School has been the biggest cultural shock for me. I hardly remember my first day, but I remember feeling hopeless. Everything was completely different (of course I knew things would be different, but nothing hits you until you are actually in the situation). I originally come from a high school that has thousands of students and my school now has fewer people than my graduating class in Florida. So this school reminds me of a doll house.
As time went on, I adjusted to the school. Now, school isn't all that bad. There are 2 exchange students including me attending the school. Having another exchange student has its pros and cons. We are both in grade 5 (grade 11). It sometimes feels weird being in class with people who are 2-3 years younger than me; most of the time I forget how young they are. As a whole, people at school are kind and I hope to develop close relationships with students even if they are younger than me.
One of my favorite part of exchange is meeting other exchange students. We all are going through the same experience yet every person has their own unique experience. Knowing hundreds of students around the world can come together and form positive relationships brings me joy. There is always new people to meet and bond with at every Rotary function.
One of my worst part of exchange is gaining weight. As much as I hate the feeling of gaining weight, I cannot stop eating. I eat bread daily. My favorite snack is a waffle. When I bite into a waffle I can see all the clumps of sugar… it is delicious. The fries are best when it is homemade. It’s best to leave it at I eat well here in Belgium.

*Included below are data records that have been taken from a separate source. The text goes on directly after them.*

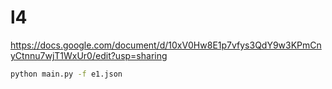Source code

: # l4

https://docs.google.com/document/d/10xV0Hw8E1p7vfys3QdY9w3KPmCnyCtnnu7wjT1WxUr0/edit?usp=sharing

```sh
python main.py -f e1.json
```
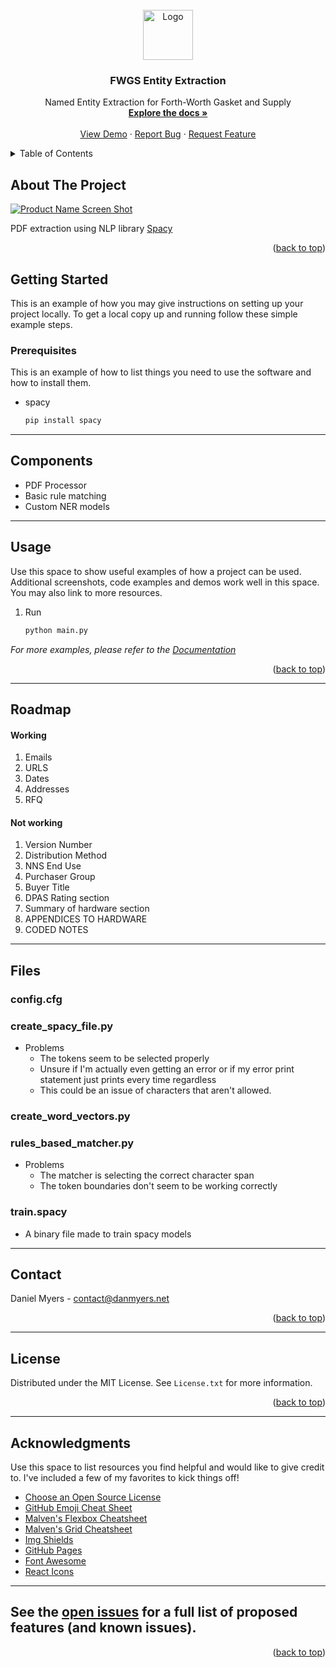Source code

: <!-- PROJECT LOGO -->
<br />
<div align="center">
  <a href="https://github.com/othneildrew/Best-README-Template">
    <img src="images/logo.png" alt="Logo" width="80" height="80">
  </a>

  <h3 align="center">FWGS Entity Extraction</h3>

  <p align="center">
    Named Entity Extraction for Forth-Worth Gasket and Supply
    <br />
    <a href="https://github.com/othneildrew/Best-README-Template"><strong>Explore the docs »</strong></a>
    <br />
    <br />
    <a href="https://github.com/othneildrew/Best-README-Template">View Demo</a>
    ·
    <a href="https://github.com/othneildrew/Best-README-Template/issues">Report Bug</a>
    ·
    <a href="https://github.com/othneildrew/Best-README-Template/issues">Request Feature</a>
  </p>
</div>



<!-- TABLE OF CONTENTS -->
<details>
  <summary>Table of Contents</summary>
  <ol>
    <li>
      <a href="#about-the-project">About The Project</a>
    </li>
    <li>
      <a href="#getting-started">Getting Started</a>
      <ul>
        <li><a href="#prerequisites">Prerequisites</a></li>
        <!-- <li><a href="#installation">Installation</a></li> -->
      </ul>
    </li>
    <li><a href="#components">Components</a></li>
    <li><a href="#usage">Usage</a></li>
    <li><a href="#roadmap">Roadmap</a></li>
    <li><a href="#files">File Contents</li>
    <li><a href="#contact">Contact</a></li>
    <li><a href="#license">License</a></li>
    <li><a href="#acknowledgments">Acknowledgments</a></li>
  </ol>
</details>



<!-- ABOUT THE PROJECT -->
## About The Project

[![Product Name Screen Shot][product-screenshot]](https://example.com)

PDF extraction using NLP library [Spacy](https://spacy.io/api)

<p align="right">(<a href="#readme-top">back to top</a>)</p>

<!-- GETTING STARTED -->
## Getting Started

This is an example of how you may give instructions on setting up your project locally.
To get a local copy up and running follow these simple example steps.

### Prerequisites

This is an example of how to list things you need to use the software and how to install them.
* spacy
  ```sh
  pip install spacy
  ```

<!-- ### Installation

_Below is an example of how you can instruct your audience on installing and setting up your app. This template doesn't rely on any external dependencies or services._

<p align="right">(<a href="#readme-top">back to top</a>)</p> -->

---
<!-- Components -->
## Components
* PDF Processor
* Basic rule matching
* Custom NER models

---
<!-- USAGE EXAMPLES -->
## Usage

Use this space to show useful examples of how a project can be used. Additional screenshots, code examples and demos work well in this space. You may also link to more resources.

1. Run
   ```sh
   python main.py
   ```

_For more examples, please refer to the [Documentation](https://example.com)_

<p align="right">(<a href="#readme-top">back to top</a>)</p>


---
<!-- ROADMAP -->
## Roadmap
#### Working
1. Emails
2. URLS
3. Dates
4. Addresses
5. RFQ

#### Not working
1. Version Number
2. Distribution Method
3. NNS End Use
4. Purchaser Group
5. Buyer Title
6. DPAS Rating section
7. Summary of hardware section
8. APPENDICES TO HARDWARE
9. CODED NOTES

---
<!-- Files -->
## Files
### config.cfg

### create_spacy_file.py

- Problems
    - The tokens seem to be selected properly
    - Unsure if I'm actually even getting an error or if my error print statement just prints every time regardless
    - This could be an issue of characters that aren't allowed.

### create_word_vectors.py

### rules_based_matcher.py

- Problems
    - The matcher is selecting the correct character span
    - The token boundaries don't seem to be working correctly

### train.spacy

- A binary file made to train spacy models

---
<!-- CONTACT -->
## Contact

Daniel Myers - contact@danmyers.net

<p align="right">(<a href="#readme-top">back to top</a>)</p>

---
<!-- License -->
## License

Distributed under the MIT License. See `License.txt` for more information.

<p align="right">(<a href="#readme-top">back to top</a>)</p>

---
<!-- ACKNOWLEDGMENTS -->
## Acknowledgments

Use this space to list resources you find helpful and would like to give credit to. I've included a few of my favorites to kick things off!

* [Choose an Open Source License](https://choosealicense.com)
* [GitHub Emoji Cheat Sheet](https://www.webpagefx.com/tools/emoji-cheat-sheet)
* [Malven's Flexbox Cheatsheet](https://flexbox.malven.co/)
* [Malven's Grid Cheatsheet](https://grid.malven.co/)
* [Img Shields](https://shields.io)
* [GitHub Pages](https://pages.github.com)
* [Font Awesome](https://fontawesome.com)
* [React Icons](https://react-icons.github.io/react-icons/search)

---
See the [open issues](https://github.com/othneildrew/Best-README-Template/issues) for a full list of proposed features (and known issues).
---

<p align="right">(<a href="#readme-top">back to top</a>)</p>

<!-- MARKDOWN LINKS & IMAGES -->
<!-- https://www.markdownguide.org/basic-syntax/#reference-style-links -->
[contributors-shield]: https://img.shields.io/github/contributors/othneildrew/Best-README-Template.svg?style=for-the-badge
[contributors-url]: https://github.com/othneildrew/Best-README-Template/graphs/contributors
[forks-shield]: https://img.shields.io/github/forks/othneildrew/Best-README-Template.svg?style=for-the-badge
[forks-url]: https://github.com/othneildrew/Best-README-Template/network/members
[stars-shield]: https://img.shields.io/github/stars/othneildrew/Best-README-Template.svg?style=for-the-badge
[stars-url]: https://github.com/othneildrew/Best-README-Template/stargazers
[issues-shield]: https://img.shields.io/github/issues/othneildrew/Best-README-Template.svg?style=for-the-badge
[issues-url]: https://github.com/othneildrew/Best-README-Template/issues
[license-shield]: https://img.shields.io/github/license/othneildrew/Best-README-Template.svg?style=for-the-badge
[license-url]: https://github.com/othneildrew/Best-README-Template/blob/master/LICENSE.txt
[linkedin-shield]: https://img.shields.io/badge/-LinkedIn-black.svg?style=for-the-badge&logo=linkedin&colorB=555
[linkedin-url]: https://linkedin.com/in/othneildrew
[product-screenshot]: images/screenshot.png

My exchange has already brought the most difficult challenge: learning a new language. There is nothing like being plopped in a country with a different language. I came knowing very little French and I still know very little French. A month ago I would have thought I would have a better grip of the language. I am learning but at a slow pace. There are days when I feel accomplished with the language and other days I feel like a complete failure. I often have to tell myself that everyone learns at a different pace because the other students in my club are more advanced than me.

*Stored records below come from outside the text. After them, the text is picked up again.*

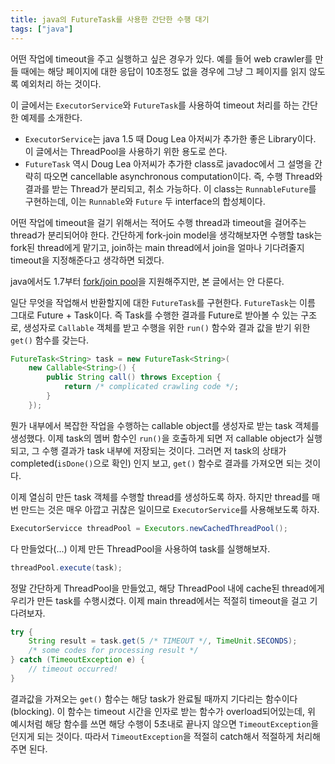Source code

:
 ```yaml
---
title: java의 FutureTask를 사용한 간단한 수행 대기
tags: ["java"]
---
```


어떤 작업에 timeout을 주고 실행하고 싶은 경우가 있다. 예를 들어 web crawler를 만들 때에는 해당 페이지에 대한 응답이 10초정도 없을 경우에 그냥 그 페이지를 읽지 않도록 예외처리 하는 것이다.

이 글에서는 `ExecutorService`와 `FutureTask`를 사용하여 timeout 처리를 하는 간단한 예제를 소개한다.

- `ExecutorService`는 java 1.5 때 Doug Lea 아저씨가 추가한 좋은 Library이다. 이 글에서는 ThreadPool을 사용하기 위한 용도로 쓴다.
- `FutureTask` 역시 Doug Lea 아저씨가 추가한 class로 javadoc에서 그 설명을 간략히 따오면 cancellable asynchronous computation이다. 즉, 수행 Thread와 결과를 받는 Thread가 분리되고, 취소 가능하다. 이 class는 `RunnableFuture`를 구현하는데, 이는 `Runnable`와 `Future` 두 interface의 합성체이다.

어떤 작업에 timeout을 걸기 위해서는 적어도 수행 thread과 timeout을 걸어주는 thread가 분리되어야 한다. 간단하게 fork-join model을 생각해보자면 수행할 task는 fork된 thread에게 맡기고, join하는 main thread에서 join을 얼마나 기다려줄지 timeout을 지정해준다고 생각하면 되겠다.

java에서도 1.7부터 [fork/join pool](https://docs.oracle.com/javase/7/docs/api/java/util/concurrent/ForkJoinPool.html)을 지원해주지만, 본 글에서는 안 다룬다.

일단 무엇을 작업해서 반환할지에 대한 `FutureTask`를 구현한다. `FutureTask`는 이름 그대로 Future + Task이다. 즉 Task를 수행한 결과를 Future로 받아볼 수 있는 구조로, 생성자로 `Callable` 객체를 받고 수행을 위한 `run()` 함수와 결과 값을 받기 위한 `get()` 함수를 갖는다.

```java
FutureTask<String> task = new FutureTask<String>(
    new Callable<String>() {
        public String call() throws Exception {
            return /* complicated crawling code */;
        }
    });
```

뭔가 내부에서 복잡한 작업을 수행하는 callable object를 생성자로 받는 task 객체를 생성했다. 이제 task의 멤버 함수인 `run()`을 호출하게 되면 저 callable object가 실행되고, 그 수행 결과가 task 내부에 저장되는 것이다. 그러면 저 task의 상태가 completed(`isDone()`으로 확인) 인지 보고, `get()` 함수로 결과를 가져오면 되는 것이다.

이제 열심히 만든 task 객체를 수행할 thread를 생성하도록 하자. 하지만 thread를 매번 만드는 것은 매우 아깝고 귀찮은 일이므로 `ExecutorService`를 사용해보도록 하자.

```java
ExecutorServicce threadPool = Executors.newCachedThreadPool();
```

다 만들었다(...) 이제 만든 ThreadPool을 사용하여 task를 실행해보자.

```java
threadPool.execute(task);
```

정말 간단하게 ThreadPool을 만들었고, 해당 ThreadPool 내에 cache된 thread에게 우리가 만든 task를 수행시켰다. 이제 main thread에서는 적절히 timeout을 걸고 기다려보자.

```java
try {
    String result = task.get(5 /* TIMEOUT */, TimeUnit.SECONDS);
    /* some codes for processing result */
} catch (TimeoutException e) {
    // timeout occurred!
}
```

결과값을 가져오는 `get()` 함수는 해당 task가 완료될 때까지 기다리는 함수이다(blocking). 이 함수는 timeout 시간을 인자로 받는 함수가 overload되어있는데, 위 예시처럼 해당 함수를 쓰면 해당 수행이 5초내로 끝나지 않으면 `TimeoutException`을 던지게 되는 것이다. 따라서 `TimeoutException`을 적절히 catch해서 적절하게 처리해주면 된다.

Do I wish I knew more French before I arrived? Yes. But a little part of me doesn’t mind I came knowing very little because this has been the biggest challenge I have had to face ( If any future outbounds are reading this, do not think this is an excuse to go to your host country not knowing any language. Know as much as you possibly can!!).
Living outside the United States has brought awareness to myself. I can feel my tough shell slowly soften but also harden. I think about the personality I have always had in the states and realize how it is slowly transforming. Of course I am still me but being away from everything I have ever known brings a sense of consciousness. I have also become more open-eyed. There are things I never expected to be different which are completely different. For example, I asked my host brother for writing paper and he handed me graphing paper; I looked at him like he was crazy. On my first day of school I realized he wasn’t crazy because every single person uses graphing paper as if it were college ruled paper. So I suppose I am the crazy one.
When I think about my month in Belgium, I don’t think I have done much. But in reality, I have had many adventures. I visited the capital, Brussels. I went to my first festival. I explored Mons, the European capital of culture. I biked over 20 miles in the neighboring city Charleroi. I attempted to golf. I went kayaking and I ended up in the freezing water. Everyday is a new adventure.
Before I jumped on the plane to my new life, saying “I will be living in Europe for a year” was a big deal. Now that I am actually living in Europe, that’s exactly what it is: living. It is my life now, it is normal. But when I realize that this living isn't permanent, I take a moment, view my beautiful surroundings, smile and remember to make this a year to remember and make my life worth living for.